I told Axl that I had heard David Bowie had apologised to him after the much-publicised fracas at a Guns N’ Roses video-shoot some months before. The story goes that Axl had gotten pissed off with the ageing superstar after he appeared to be getting a little too well acquainted with Axl’s girlfriend, Erin, during an unexpected visit to the set where the Gunners were then making the yet-to-see-the-light-of-day video for ‘It’s So Easy’. The upshot being that Axl reportedly aimed a few well-chosen punches Bowie’s way before having him thrown off the set...
         
'Bowie and I had our differences, he said coolly. ‘And then we went out for dinner and talked and went to the China Club and stuff, you know, and when we left I was like, “I wanna thank you. You're the first person that’s ever come up and said I’m sorry about the situation.” You know I didn’t, like, try to take away any of his dignity or respect - like Rolling Stone saying I’ve no respect for the Godfather of Glam even though I wore make-up in this or that video and dah dah dah...
 
‘It’s like, when we opened for the Stones Mick Jagger and Eric Clapton cornered me, right? I go out there to do the soundcheck, and I’m sitting on this amp and all of a sudden they’re both right there in front of me. And Jagger doesn’t really talk a lot, right? He doesn't really talk at all, he’s just real serious about everything.

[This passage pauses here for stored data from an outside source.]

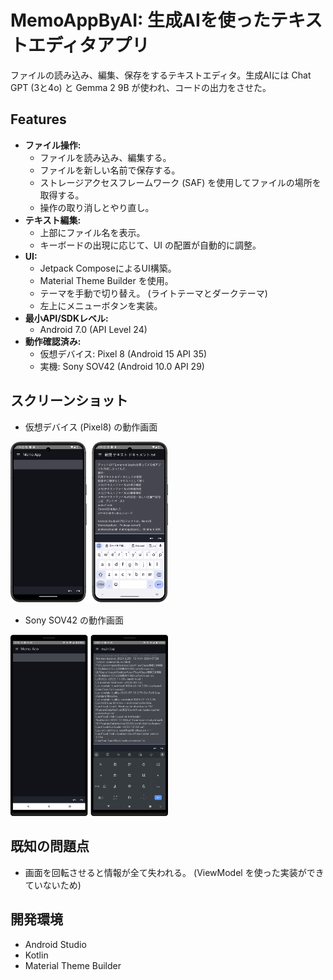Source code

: # MemoAppByAI: 生成AIを使ったテキストエディタアプリ

ファイルの読み込み、編集、保存をするテキストエディタ。生成AIには Chat GPT (3と4o) と Gemma 2 9B が使われ、コードの出力をさせた。

## Features

* **ファイル操作:**
    * ファイルを読み込み、編集する。
    * ファイルを新しい名前で保存する。
    * ストレージアクセスフレームワーク (SAF) を使用してファイルの場所を取得する。
    * 操作の取り消しとやり直し。
* **テキスト編集:**
    * 上部にファイル名を表示。
    * キーボードの出現に応じて、UI の配置が自動的に調整。
* **UI:**
    * Jetpack ComposeによるUI構築。
    * Material Theme Builder を使用。
    * テーマを手動で切り替え。 (ライトテーマとダークテーマ)
    * 左上にメニューボタンを実装。
* **最小API/SDKレベル:**
    * Android 7.0 (API Level 24) 
* **動作確認済み:**
    * 仮想デバイス: Pixel 8 (Android 15 API 35)
    * 実機: Sony SOV42 (Android 10.0 API 29)

## スクリーンショット

* 仮想デバイス (Pixel8) の動作画面
<img src="/screenshots/Screenshot_1.png" width="50%" height="50%" />

* Sony SOV42 の動作画面
<img src="/screenshots/Screenshot_2.png" width="50%" height="50%" />

##  既知の問題点

* 画面を回転させると情報が全て失われる。 (ViewModel を使った実装ができていないため)



## 開発環境

* Android Studio
* Kotlin
* Material Theme Builder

And all of a sudden he was like’ – he assumed a theatrical Dick Van Dyke cockney – ‘ “So you got in a fight with Bowie, didja?” You know, and I’m like... I told him the story real quick and him and Clapton are going off about Bowie in their own little world, talking about things from years of knowing each other. They were saying that when Bowie gets drunk he turns into the Devil from Bromley... I mean, I’m not even in this conversation. I’m just sitting there and every now and then they would ask me a couple more facts about what happened, and then they would go back to bitchin’ like crazy about Bowie. I was just sitting there going, wow...       
 
‘But Bowie was really cool. We went to this restaurant and, like, it was just supposed to be Slash and me and Bowie and his girlfriend. Then I’m going and I bring an old friend of ours called Danny, who's an old roadie who’s been through, like, crazy stories with cops and everything. We haven’t been able to find Danny for two years. And Danny was like Dan the Man, he was a big part of our lives. But we couldn’t find Danny. Well, I find Danny and another guy called Eric – two guys we haven’t seen for a while that Slash and I used to hang with. So I bring them. Then Izzy shows up with Jimmy from Broken Homes, and we have this crowded table, right? And everybody's getting wasted on wine and stuff.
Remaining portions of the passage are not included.